**Task goal**
Work out how many lines in the entries below include the word "vous". Give nothing but the number.

(Source texts of formatted documents)
=======
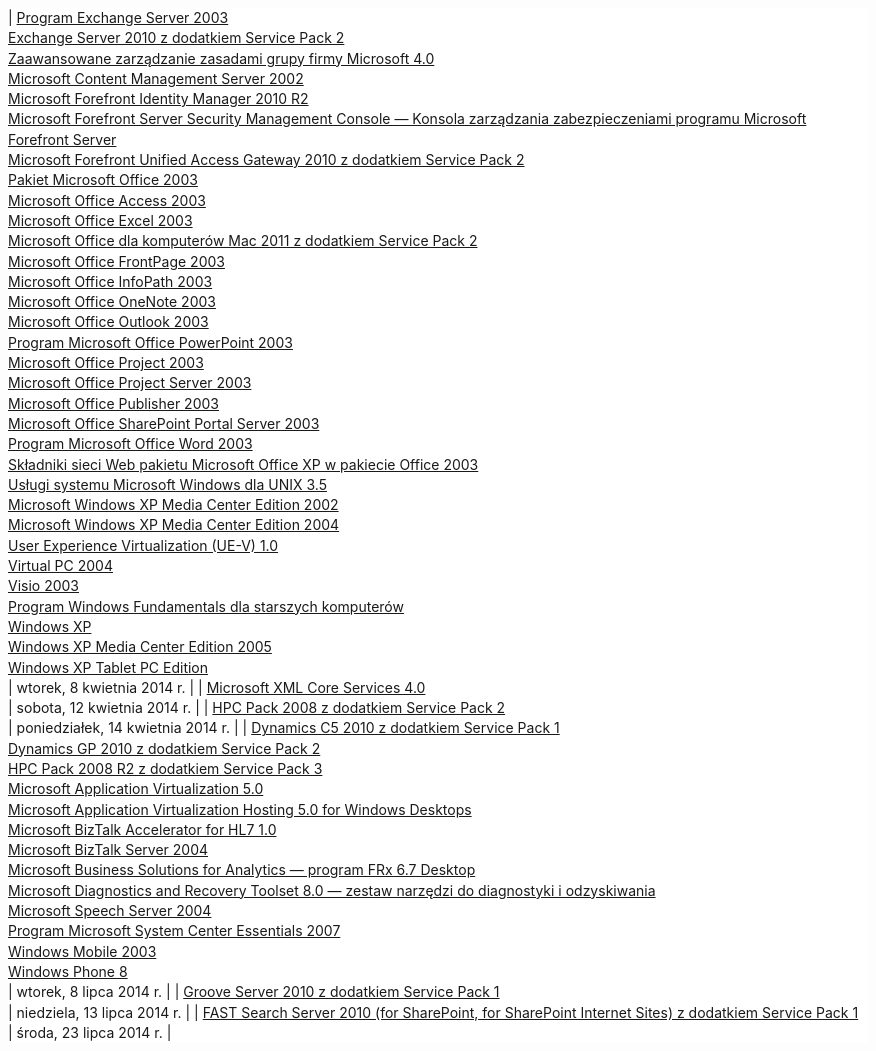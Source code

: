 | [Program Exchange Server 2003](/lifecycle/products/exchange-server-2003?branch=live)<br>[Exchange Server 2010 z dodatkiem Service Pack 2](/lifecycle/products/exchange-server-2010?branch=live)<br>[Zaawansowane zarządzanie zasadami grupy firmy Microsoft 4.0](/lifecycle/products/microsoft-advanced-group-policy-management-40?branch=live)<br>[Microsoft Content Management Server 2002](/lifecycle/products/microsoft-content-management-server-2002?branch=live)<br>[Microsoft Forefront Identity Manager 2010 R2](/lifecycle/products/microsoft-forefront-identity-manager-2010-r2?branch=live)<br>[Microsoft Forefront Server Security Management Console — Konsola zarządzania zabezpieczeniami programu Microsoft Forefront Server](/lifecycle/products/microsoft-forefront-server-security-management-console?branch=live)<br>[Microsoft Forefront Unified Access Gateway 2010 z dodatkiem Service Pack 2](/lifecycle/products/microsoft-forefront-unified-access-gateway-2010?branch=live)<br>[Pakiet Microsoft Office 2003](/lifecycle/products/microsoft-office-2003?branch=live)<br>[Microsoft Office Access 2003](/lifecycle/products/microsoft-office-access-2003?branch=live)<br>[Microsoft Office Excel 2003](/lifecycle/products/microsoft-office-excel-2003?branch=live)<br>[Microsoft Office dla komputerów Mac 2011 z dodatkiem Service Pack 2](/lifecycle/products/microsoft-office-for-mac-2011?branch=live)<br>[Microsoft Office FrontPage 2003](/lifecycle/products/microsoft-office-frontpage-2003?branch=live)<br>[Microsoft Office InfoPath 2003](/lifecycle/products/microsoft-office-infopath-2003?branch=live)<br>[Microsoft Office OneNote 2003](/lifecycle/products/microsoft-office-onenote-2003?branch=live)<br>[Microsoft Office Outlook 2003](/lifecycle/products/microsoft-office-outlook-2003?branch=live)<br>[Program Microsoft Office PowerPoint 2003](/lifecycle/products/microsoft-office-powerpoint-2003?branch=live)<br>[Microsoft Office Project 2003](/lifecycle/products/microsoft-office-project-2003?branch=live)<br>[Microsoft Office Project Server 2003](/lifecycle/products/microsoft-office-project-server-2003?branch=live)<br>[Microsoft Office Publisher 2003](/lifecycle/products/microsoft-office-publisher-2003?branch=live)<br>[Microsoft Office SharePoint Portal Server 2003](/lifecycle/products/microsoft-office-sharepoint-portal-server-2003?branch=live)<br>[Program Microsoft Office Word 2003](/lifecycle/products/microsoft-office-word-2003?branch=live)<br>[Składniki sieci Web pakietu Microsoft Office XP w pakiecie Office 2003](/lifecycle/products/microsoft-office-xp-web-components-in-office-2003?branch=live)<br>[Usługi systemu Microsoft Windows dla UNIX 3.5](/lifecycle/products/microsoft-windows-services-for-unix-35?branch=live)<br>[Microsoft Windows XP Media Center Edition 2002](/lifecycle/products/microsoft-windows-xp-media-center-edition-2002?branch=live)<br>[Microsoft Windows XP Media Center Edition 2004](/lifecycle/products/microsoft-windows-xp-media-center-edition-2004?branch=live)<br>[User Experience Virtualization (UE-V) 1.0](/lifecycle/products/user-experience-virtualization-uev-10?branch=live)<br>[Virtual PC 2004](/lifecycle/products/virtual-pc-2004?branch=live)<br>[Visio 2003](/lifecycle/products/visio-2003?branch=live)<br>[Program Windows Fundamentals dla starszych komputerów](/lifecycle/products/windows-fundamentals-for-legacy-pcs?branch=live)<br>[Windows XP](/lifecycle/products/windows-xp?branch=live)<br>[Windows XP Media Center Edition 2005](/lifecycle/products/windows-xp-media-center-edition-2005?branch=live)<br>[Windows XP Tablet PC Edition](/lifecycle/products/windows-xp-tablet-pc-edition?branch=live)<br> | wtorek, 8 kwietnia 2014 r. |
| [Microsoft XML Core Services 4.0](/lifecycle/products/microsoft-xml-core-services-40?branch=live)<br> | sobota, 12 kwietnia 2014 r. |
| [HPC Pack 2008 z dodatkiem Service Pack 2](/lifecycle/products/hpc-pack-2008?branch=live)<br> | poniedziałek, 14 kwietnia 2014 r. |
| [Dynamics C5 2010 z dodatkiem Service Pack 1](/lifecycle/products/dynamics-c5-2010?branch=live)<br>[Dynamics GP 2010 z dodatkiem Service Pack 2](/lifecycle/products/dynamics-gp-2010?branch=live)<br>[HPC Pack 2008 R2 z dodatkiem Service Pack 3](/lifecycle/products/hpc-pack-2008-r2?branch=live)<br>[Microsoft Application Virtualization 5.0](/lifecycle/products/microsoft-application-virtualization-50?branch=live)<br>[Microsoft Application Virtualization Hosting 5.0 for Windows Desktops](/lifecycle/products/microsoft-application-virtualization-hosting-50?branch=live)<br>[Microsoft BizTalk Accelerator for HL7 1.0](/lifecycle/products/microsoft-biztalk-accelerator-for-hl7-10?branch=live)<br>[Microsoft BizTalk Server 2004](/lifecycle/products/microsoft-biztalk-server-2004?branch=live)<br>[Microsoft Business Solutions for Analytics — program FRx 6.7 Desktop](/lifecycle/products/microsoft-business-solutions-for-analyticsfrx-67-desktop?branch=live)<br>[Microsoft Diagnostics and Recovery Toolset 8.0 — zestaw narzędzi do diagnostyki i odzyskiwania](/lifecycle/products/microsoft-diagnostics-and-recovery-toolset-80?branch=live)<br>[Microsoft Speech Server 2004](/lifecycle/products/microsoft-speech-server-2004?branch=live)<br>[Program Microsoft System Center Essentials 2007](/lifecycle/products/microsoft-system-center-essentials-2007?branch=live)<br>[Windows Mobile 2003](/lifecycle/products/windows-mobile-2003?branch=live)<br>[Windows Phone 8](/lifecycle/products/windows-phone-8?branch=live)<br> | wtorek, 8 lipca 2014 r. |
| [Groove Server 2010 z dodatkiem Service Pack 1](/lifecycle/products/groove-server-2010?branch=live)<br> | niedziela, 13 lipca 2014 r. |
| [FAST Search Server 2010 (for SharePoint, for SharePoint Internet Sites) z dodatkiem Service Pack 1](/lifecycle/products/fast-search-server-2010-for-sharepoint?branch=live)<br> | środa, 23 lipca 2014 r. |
=======
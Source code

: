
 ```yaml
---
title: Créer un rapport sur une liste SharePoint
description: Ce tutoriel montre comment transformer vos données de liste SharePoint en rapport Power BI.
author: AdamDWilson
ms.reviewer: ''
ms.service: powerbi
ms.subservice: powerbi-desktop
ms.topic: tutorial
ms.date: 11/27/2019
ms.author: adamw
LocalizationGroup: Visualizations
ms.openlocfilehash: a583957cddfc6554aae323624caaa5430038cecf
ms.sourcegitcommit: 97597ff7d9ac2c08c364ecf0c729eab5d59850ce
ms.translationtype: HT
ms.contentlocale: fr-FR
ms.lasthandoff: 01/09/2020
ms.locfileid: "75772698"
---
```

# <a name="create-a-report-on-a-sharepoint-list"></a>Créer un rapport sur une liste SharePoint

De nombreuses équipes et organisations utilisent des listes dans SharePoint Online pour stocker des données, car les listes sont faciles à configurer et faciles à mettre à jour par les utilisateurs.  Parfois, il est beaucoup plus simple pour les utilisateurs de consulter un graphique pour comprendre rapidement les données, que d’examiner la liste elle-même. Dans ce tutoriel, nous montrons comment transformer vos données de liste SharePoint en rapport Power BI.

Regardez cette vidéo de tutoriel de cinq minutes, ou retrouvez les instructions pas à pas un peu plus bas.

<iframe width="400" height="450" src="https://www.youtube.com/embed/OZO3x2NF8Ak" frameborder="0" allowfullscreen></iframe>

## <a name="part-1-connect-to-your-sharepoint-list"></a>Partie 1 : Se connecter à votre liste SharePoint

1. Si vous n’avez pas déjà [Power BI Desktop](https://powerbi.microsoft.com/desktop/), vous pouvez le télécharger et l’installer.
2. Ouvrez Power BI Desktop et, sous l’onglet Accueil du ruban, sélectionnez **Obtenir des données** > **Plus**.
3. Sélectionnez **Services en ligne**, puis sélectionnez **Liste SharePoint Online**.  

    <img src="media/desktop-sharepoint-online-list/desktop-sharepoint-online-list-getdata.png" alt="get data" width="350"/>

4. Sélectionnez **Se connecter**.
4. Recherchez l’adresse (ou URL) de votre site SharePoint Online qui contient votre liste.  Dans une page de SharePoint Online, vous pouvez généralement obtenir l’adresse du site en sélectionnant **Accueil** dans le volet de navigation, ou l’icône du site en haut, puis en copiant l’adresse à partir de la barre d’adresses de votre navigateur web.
=======
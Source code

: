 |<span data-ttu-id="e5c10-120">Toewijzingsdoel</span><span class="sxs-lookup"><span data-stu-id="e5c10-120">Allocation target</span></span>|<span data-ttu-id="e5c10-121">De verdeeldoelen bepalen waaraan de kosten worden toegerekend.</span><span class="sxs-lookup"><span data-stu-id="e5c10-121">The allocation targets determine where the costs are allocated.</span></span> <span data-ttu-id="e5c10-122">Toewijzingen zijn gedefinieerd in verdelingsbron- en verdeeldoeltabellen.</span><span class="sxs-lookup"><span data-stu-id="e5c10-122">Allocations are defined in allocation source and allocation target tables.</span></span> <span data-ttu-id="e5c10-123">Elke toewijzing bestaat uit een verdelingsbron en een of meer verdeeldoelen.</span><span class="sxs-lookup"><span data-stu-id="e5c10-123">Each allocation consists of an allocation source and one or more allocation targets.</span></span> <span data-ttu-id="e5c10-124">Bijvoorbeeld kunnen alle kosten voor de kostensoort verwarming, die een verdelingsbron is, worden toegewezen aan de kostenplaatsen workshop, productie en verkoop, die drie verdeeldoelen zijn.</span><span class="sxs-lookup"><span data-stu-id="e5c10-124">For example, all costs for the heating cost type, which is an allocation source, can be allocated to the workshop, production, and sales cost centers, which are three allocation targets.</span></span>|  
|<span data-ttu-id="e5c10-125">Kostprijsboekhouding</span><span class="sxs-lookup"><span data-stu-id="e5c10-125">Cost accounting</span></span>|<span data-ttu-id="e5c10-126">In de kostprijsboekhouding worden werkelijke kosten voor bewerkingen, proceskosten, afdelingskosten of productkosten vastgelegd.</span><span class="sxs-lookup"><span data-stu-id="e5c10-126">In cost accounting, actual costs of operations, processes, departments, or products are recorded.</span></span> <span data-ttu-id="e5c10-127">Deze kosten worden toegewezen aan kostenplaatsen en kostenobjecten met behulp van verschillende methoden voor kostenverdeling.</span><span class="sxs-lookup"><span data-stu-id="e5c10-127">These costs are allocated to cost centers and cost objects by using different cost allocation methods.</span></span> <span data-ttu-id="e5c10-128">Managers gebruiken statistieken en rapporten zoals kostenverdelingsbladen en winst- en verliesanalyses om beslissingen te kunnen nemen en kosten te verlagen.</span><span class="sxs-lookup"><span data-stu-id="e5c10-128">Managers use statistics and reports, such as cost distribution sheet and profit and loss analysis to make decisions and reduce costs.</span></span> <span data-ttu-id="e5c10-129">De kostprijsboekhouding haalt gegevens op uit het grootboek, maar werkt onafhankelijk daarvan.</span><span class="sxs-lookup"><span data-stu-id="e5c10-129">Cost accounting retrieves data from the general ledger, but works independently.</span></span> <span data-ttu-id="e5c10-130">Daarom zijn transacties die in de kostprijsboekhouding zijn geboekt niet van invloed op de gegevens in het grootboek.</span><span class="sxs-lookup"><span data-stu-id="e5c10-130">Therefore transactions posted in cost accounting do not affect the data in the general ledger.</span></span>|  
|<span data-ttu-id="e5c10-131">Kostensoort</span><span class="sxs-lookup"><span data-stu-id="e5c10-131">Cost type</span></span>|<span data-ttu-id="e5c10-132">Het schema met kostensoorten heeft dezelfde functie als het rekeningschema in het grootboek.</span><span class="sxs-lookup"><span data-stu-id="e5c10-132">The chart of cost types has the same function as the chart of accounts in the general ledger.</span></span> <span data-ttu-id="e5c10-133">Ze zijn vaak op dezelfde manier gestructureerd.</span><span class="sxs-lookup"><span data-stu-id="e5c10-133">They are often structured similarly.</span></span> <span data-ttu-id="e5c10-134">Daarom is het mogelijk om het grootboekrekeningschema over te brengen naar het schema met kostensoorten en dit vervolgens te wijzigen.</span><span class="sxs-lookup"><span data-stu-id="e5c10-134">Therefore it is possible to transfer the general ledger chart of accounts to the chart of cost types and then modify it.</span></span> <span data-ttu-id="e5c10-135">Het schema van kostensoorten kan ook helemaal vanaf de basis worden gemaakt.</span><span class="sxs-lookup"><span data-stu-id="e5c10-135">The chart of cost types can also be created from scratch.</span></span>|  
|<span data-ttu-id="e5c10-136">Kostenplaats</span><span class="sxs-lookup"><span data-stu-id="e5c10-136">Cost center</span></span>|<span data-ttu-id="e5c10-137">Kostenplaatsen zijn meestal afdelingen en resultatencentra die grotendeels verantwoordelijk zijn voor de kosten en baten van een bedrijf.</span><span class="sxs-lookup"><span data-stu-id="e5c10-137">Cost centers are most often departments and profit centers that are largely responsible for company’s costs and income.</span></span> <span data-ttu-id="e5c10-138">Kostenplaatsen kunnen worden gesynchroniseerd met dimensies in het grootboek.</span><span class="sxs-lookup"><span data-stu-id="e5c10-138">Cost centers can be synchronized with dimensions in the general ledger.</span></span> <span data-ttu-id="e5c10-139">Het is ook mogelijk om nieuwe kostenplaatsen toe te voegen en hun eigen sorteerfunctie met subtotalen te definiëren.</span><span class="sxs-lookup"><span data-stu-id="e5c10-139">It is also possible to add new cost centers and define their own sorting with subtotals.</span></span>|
=======
**Answer box**
2